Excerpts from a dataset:
[Start of section]
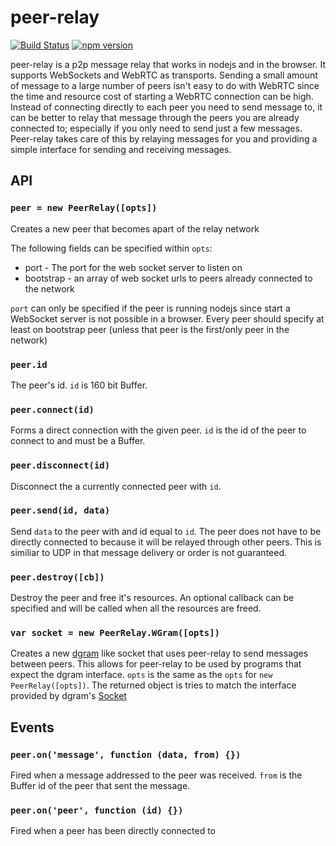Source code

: # peer-relay

[![Build Status](https://travis-ci.org/xuset/peer-relay.svg?branch=master)](https://travis-ci.org/xuset/peer-relay)
[![npm version](https://badge.fury.io/js/peer-relay.svg)](https://badge.fury.io/js/peer-relay)

peer-relay is a p2p message relay that works in nodejs and in the browser. It supports WebSockets and WebRTC as transports. Sending a small amount of message to a large number of peers isn't easy to do with WebRTC since the time and resource cost of starting a WebRTC connection can be high. Instead of connecting directly to each peer you need to send message to, it can be better to relay that message through the peers you are already connected to; especially if you only need to send just a few messages. Peer-relay takes care of this by relaying messages for you and providing a simple interface for sending and receiving messages.

## API

### `peer = new PeerRelay([opts])`

Creates a new peer that becomes apart of the relay network

The following fields can be specified within `opts`:
 * port - The port for the web socket server to listen on
 * bootstrap - an array of web socket urls to peers already connected to the network

`port` can only be specified if the peer is running nodejs since start a WebSocket server is not possible in a browser. Every peer should specify at least on bootstrap peer (unless that peer is the first/only peer in the network)

### `peer.id`

The peer's id. `id` is 160 bit Buffer.

### `peer.connect(id)`

Forms a direct connection with the given peer. `id` is the id of the peer to connect to and must be a Buffer.

### `peer.disconnect(id)`

Disconnect the a currently connected peer with `id`. 

### `peer.send(id, data)`

Send `data` to the peer with and id equal to `id`. The peer does not have to be directly connected to because it will be relayed through other peers. This is similiar to UDP in that message delivery or order is not guaranteed.

### `peer.destroy([cb])`

Destroy the peer and free it's resources. An optional callback can be specified and will be called when all the resources are freed.

### `var socket = new PeerRelay.WGram([opts])`

Creates a new [dgram](https://nodejs.org/api/dgram.html) like socket that uses peer-relay to send messages between peers. This allows for peer-relay to be used by programs that expect the dgram interface. `opts` is the same as the `opts` for `new PeerRelay([opts])`. The returned object is tries to match the interface provided by dgram's [Socket](https://nodejs.org/api/dgram.html#dgram_class_dgram_socket)

## Events

### `peer.on('message', function (data, from) {})`

Fired when a message addressed to the peer was received. `from` is the Buffer id of the peer that sent the message.

### `peer.on('peer', function (id) {})`

Fired when a peer has been directly connected to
[End of section]
### Problem details
Omit the pictures. Repeat the rest of the data exactly.

### Written response
Source code

: # peer-relay

[![Build Status](https://travis-ci.org/xuset/peer-relay.svg?branch=master)](https://travis-ci.org/xuset/peer-relay)
[![npm version](https://badge.fury.io/js/peer-relay.svg)](https://badge.fury.io/js/peer-relay)

peer-relay is a p2p message relay that works in nodejs and in the browser. It supports WebSockets and WebRTC as transports. Sending a small amount of message to a large number of peers isn't easy to do with WebRTC since the time and resource cost of starting a WebRTC connection can be high. Instead of connecting directly to each peer you need to send message to, it can be better to relay that message through the peers you are already connected to; especially if you only need to send just a few messages. Peer-relay takes care of this by relaying messages for you and providing a simple interface for sending and receiving messages.

## API

### `peer = new PeerRelay([opts])`

Creates a new peer that becomes apart of the relay network

The following fields can be specified within `opts`:
 * port - The port for the web socket server to listen on
 * bootstrap - an array of web socket urls to peers already connected to the network

`port` can only be specified if the peer is running nodejs since start a WebSocket server is not possible in a browser. Every peer should specify at least on bootstrap peer (unless that peer is the first/only peer in the network)

### `peer.id`

The peer's id. `id` is 160 bit Buffer.

### `peer.connect(id)`

Forms a direct connection with the given peer. `id` is the id of the peer to connect to and must be a Buffer.

### `peer.disconnect(id)`

Disconnect the a currently connected peer with `id`. 

### `peer.send(id, data)`

Send `data` to the peer with and id equal to `id`. The peer does not have to be directly connected to because it will be relayed through other peers. This is similiar to UDP in that message delivery or order is not guaranteed.

### `peer.destroy([cb])`

Destroy the peer and free it's resources. An optional callback can be specified and will be called when all the resources are freed.

### `var socket = new PeerRelay.WGram([opts])`

Creates a new [dgram](https://nodejs.org/api/dgram.html) like socket that uses peer-relay to send messages between peers. This allows for peer-relay to be used by programs that expect the dgram interface. `opts` is the same as the `opts` for `new PeerRelay([opts])`. The returned object is tries to match the interface provided by dgram's [Socket](https://nodejs.org/api/dgram.html#dgram_class_dgram_socket)

## Events

### `peer.on('message', function (data, from) {})`

Fired when a message addressed to the peer was received. `from` is the Buffer id of the peer that sent the message.

### `peer.on('peer', function (id) {})`

Fired when a peer has been directly connected to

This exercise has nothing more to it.